»»

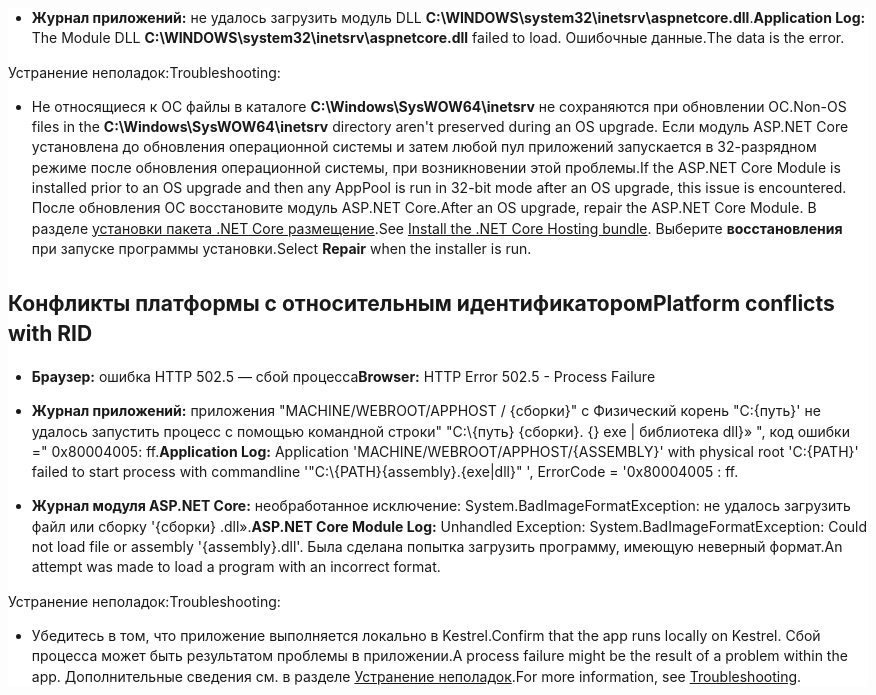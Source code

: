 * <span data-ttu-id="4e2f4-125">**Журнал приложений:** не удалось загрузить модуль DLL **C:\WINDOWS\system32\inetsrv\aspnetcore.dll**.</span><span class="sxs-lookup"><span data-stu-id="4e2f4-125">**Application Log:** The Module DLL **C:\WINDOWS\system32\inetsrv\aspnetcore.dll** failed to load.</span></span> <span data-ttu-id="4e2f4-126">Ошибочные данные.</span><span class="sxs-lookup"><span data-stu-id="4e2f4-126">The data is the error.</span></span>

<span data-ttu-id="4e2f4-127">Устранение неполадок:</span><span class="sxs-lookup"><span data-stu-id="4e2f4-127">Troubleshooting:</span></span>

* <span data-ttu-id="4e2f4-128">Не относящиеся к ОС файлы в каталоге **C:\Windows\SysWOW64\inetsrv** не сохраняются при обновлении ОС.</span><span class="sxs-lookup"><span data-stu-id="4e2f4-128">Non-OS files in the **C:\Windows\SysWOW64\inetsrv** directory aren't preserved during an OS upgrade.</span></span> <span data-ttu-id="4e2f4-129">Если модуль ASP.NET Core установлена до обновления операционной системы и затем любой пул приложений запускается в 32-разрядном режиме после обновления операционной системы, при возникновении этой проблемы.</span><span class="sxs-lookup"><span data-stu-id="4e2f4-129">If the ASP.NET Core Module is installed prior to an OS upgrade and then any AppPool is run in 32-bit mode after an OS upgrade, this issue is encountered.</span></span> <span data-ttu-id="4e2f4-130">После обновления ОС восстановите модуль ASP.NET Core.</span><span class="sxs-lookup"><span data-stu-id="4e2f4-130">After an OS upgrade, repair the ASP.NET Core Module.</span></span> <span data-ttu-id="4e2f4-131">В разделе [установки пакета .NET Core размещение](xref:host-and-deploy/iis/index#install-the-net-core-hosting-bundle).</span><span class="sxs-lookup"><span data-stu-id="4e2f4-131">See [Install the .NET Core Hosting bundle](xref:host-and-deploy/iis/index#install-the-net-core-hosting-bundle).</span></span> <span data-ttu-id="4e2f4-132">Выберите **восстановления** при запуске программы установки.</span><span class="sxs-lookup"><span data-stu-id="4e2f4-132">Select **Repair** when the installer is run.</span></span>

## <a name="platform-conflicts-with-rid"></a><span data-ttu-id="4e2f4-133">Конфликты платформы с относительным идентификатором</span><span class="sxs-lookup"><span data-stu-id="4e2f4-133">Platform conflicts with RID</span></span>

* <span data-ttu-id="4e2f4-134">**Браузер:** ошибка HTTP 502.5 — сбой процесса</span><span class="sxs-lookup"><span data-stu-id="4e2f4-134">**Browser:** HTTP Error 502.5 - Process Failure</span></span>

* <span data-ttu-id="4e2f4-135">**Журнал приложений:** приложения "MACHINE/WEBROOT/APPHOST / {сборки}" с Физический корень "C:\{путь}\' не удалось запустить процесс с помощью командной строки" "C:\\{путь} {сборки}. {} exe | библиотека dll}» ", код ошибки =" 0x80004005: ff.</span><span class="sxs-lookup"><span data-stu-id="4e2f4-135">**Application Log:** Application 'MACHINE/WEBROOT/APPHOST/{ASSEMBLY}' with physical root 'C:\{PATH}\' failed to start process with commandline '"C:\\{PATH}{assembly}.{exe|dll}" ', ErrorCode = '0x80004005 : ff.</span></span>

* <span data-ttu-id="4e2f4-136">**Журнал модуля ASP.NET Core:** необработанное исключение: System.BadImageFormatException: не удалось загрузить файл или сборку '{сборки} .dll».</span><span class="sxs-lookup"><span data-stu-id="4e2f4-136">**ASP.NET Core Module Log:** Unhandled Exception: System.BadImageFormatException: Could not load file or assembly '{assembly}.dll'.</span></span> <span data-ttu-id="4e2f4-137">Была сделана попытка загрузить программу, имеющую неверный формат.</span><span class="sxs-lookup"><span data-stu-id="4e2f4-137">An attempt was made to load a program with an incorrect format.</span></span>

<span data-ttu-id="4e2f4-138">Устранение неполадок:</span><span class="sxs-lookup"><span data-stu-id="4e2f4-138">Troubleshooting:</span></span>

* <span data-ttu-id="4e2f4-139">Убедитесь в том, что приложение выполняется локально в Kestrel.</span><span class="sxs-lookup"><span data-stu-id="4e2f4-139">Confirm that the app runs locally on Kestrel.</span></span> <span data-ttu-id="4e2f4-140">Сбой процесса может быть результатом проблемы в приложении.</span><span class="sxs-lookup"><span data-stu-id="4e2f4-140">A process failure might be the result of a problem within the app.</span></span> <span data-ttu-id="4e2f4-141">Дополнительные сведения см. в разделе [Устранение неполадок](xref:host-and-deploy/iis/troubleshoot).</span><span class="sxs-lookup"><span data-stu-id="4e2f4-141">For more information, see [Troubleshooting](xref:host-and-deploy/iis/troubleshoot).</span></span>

««
»»

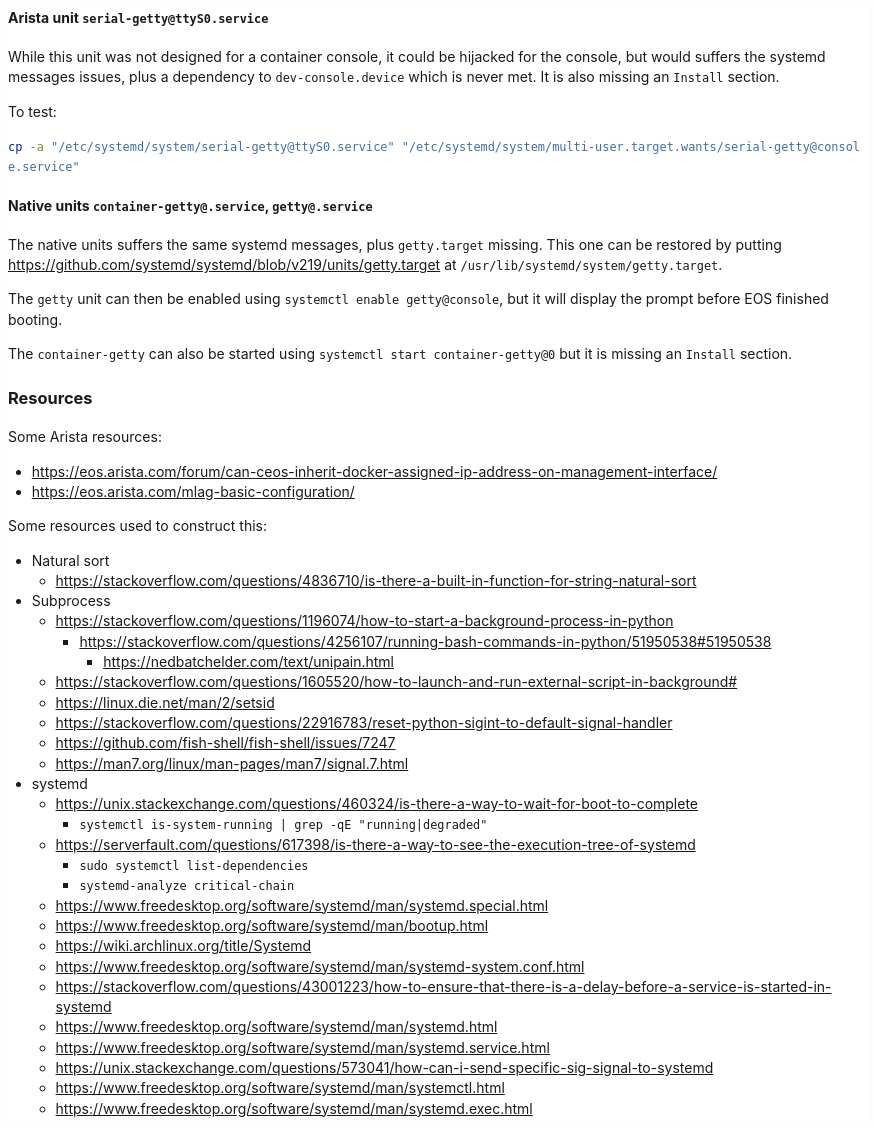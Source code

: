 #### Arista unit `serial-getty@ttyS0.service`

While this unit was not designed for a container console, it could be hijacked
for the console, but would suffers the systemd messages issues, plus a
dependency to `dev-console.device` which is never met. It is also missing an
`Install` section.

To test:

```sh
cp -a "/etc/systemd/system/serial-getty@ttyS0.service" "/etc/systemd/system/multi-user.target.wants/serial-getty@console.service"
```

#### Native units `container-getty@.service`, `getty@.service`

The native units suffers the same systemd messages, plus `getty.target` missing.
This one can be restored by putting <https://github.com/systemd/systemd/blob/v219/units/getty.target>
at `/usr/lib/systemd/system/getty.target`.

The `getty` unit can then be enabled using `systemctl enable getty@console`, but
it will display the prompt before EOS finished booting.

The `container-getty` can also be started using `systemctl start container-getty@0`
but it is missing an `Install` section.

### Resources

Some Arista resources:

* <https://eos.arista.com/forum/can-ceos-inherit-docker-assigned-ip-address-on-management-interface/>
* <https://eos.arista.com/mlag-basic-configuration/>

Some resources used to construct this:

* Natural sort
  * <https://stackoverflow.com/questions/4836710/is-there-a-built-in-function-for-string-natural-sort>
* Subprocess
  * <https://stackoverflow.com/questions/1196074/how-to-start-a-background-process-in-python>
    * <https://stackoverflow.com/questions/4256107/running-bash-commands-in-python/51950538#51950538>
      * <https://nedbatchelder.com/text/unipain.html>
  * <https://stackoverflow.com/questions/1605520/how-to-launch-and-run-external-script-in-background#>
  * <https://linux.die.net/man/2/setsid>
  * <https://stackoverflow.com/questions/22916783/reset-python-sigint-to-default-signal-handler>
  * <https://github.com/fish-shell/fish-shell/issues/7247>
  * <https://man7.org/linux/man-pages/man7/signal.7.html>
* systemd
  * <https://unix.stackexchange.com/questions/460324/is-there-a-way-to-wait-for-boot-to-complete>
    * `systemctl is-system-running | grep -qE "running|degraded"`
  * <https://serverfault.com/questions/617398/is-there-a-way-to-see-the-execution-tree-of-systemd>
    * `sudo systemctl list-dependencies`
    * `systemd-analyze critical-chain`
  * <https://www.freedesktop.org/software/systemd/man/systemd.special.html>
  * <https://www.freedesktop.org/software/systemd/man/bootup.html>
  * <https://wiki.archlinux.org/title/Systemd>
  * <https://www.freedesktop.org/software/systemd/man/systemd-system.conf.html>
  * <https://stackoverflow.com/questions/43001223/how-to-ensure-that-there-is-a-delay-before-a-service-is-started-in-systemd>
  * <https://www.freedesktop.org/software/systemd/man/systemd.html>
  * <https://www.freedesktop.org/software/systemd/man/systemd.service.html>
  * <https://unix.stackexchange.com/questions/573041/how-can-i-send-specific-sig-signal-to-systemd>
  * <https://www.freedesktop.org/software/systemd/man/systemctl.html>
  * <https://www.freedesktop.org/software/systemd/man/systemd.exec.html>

««

**YOUR INSTRUCTIONS:**
In the entries above, find each line that includes the string "messages" and copy it.

**WORKED SOLUTION:**
for the console, but would suffers the systemd messages issues, plus a
The native units suffers the same systemd messages, plus `getty.target` missing.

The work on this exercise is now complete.